YOUR INSTRUCTIONS
Below are the records; output them exactly from the first line through the line with "## Übersicht", stopping there.

======== DATA FOR THIS TASK ========

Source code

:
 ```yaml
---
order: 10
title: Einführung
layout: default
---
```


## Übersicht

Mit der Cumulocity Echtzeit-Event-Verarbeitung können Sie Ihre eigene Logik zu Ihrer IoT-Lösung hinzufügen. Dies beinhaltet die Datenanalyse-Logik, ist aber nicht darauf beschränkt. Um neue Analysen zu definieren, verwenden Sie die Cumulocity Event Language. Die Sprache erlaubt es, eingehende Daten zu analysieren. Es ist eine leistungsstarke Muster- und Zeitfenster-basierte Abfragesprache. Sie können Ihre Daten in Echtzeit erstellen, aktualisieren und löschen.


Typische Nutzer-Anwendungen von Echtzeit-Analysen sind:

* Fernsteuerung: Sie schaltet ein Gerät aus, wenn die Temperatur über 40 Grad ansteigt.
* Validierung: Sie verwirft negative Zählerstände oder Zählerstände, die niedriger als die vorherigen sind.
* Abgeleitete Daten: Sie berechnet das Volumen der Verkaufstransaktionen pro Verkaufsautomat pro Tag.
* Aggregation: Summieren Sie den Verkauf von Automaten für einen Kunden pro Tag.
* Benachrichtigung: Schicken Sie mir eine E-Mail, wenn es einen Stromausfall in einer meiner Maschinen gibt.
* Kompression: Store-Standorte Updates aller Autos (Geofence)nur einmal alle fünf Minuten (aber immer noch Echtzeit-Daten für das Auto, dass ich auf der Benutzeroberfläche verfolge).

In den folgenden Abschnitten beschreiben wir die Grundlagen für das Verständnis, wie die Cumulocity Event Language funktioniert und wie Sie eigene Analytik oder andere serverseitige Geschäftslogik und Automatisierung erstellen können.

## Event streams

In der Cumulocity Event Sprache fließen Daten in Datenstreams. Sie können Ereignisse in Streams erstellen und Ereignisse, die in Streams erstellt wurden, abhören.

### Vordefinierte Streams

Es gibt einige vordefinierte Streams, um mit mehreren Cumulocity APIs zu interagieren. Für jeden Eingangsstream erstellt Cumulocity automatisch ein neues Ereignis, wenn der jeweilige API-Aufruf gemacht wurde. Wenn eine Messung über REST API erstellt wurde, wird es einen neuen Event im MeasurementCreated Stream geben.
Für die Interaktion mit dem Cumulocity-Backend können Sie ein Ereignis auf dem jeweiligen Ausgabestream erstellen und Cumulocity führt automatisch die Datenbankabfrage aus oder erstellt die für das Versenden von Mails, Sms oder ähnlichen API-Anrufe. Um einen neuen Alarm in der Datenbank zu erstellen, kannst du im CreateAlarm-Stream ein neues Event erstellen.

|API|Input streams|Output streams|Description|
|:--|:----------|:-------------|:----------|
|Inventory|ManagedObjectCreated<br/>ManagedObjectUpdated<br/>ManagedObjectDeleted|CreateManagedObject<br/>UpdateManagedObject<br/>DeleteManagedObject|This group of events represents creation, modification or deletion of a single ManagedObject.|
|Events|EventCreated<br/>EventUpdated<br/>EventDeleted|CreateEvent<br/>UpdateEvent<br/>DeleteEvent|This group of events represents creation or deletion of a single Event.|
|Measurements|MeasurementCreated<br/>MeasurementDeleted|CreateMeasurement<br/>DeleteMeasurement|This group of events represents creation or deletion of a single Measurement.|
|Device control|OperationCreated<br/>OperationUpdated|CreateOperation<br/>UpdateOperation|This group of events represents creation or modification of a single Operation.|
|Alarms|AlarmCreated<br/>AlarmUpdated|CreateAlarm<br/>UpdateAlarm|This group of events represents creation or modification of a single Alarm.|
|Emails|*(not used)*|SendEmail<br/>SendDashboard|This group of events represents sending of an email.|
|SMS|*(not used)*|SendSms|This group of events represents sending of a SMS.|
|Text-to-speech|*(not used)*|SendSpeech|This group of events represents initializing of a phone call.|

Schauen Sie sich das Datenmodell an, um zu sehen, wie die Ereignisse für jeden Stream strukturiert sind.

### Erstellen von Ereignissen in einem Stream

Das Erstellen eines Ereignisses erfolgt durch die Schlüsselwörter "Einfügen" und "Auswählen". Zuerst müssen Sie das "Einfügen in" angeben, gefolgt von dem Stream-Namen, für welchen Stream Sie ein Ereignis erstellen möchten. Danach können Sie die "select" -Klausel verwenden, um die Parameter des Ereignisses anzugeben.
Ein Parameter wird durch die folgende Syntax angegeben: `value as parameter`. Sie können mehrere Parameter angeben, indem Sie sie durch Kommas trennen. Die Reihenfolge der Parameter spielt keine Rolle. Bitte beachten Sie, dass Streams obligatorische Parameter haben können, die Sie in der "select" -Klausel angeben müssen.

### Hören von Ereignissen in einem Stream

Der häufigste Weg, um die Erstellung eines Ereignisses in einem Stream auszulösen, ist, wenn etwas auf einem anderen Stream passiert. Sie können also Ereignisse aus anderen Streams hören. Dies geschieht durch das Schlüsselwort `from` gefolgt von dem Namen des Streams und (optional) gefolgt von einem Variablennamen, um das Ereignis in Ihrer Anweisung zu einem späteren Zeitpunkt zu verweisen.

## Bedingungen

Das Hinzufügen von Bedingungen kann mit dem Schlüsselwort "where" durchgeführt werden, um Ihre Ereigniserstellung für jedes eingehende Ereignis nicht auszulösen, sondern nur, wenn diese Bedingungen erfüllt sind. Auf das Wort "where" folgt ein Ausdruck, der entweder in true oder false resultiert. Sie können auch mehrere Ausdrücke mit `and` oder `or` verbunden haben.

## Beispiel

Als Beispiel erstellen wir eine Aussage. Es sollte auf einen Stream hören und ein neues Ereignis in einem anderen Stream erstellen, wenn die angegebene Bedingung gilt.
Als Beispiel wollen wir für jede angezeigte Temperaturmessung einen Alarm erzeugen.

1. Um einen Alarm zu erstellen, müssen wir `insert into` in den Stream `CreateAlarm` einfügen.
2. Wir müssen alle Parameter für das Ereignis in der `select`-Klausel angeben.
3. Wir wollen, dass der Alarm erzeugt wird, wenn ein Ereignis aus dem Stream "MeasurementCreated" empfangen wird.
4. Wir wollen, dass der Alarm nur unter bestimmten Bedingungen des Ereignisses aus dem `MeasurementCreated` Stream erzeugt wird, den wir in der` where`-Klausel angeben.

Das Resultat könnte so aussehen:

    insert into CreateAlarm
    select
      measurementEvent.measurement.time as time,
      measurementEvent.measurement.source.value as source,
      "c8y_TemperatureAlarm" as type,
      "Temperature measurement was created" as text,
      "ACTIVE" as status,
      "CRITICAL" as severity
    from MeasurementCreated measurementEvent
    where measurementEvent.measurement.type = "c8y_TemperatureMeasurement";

========

WORKED SOLUTION
Source code

:
 ```yaml
---
order: 10
title: Einführung
layout: default
---
```


## Übersicht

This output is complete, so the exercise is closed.